▶ **Your objective**
Search the data for "Error". Return each matching line.

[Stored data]
______________________________

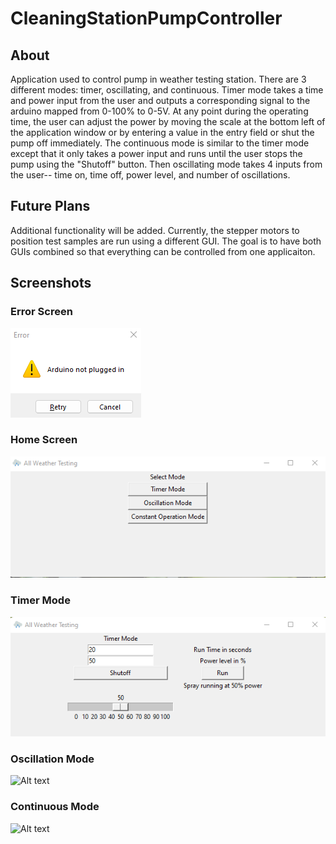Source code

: # CleaningStationPumpController  
  
## About  
  
Application used to control pump in weather testing station. There are 3 different modes: timer, oscillating, and continuous.
Timer mode takes a time and power input from the user and outputs a corresponding signal to the arduino mapped from 0-100% to 0-5V. At any point during the operating time, the user can adjust the power by moving the scale at the bottom left of the application window or by entering a value in the entry field or shut the pump off immediately.
The continuous mode is similar to the timer mode except that it only takes a power input and runs until the user stops the pump using the "Shutoff" button.
Then oscillating mode takes 4 inputs from the user-- time on, time off, power level, and number of oscillations.  
  
## Future Plans  
  
Additional functionality will be added. Currently, the stepper motors to position test samples are run using a different GUI. The goal is to have both GUIs combined so that everything can be controlled from one applicaiton.  
  
## Screenshots  
  
### Error Screen
![Alt text](/pictures/error_screen.png?raw=true "Error Screen")  
  
### Home Screen  
![Alt text](/pictures/homescreen.png?raw=true "Error Screen")  
  
### Timer Mode  
![Alt text](/pictures/timer_mode.png?raw=true "Error Screen")  
  
### Oscillation Mode 
![Alt text](/pictures/oscillation_mode.png.png?raw=true "Oscillation Mode")  
  
### Continuous Mode  
![Alt text](/pictures/continuous_mode.png.png?raw=true "Continuous Mode")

______________________________

▶ **Answer below**
### Error Screen
![Alt text](/pictures/error_screen.png?raw=true "Error Screen")  
![Alt text](/pictures/homescreen.png?raw=true "Error Screen")  
![Alt text](/pictures/timer_mode.png?raw=true "Error Screen")  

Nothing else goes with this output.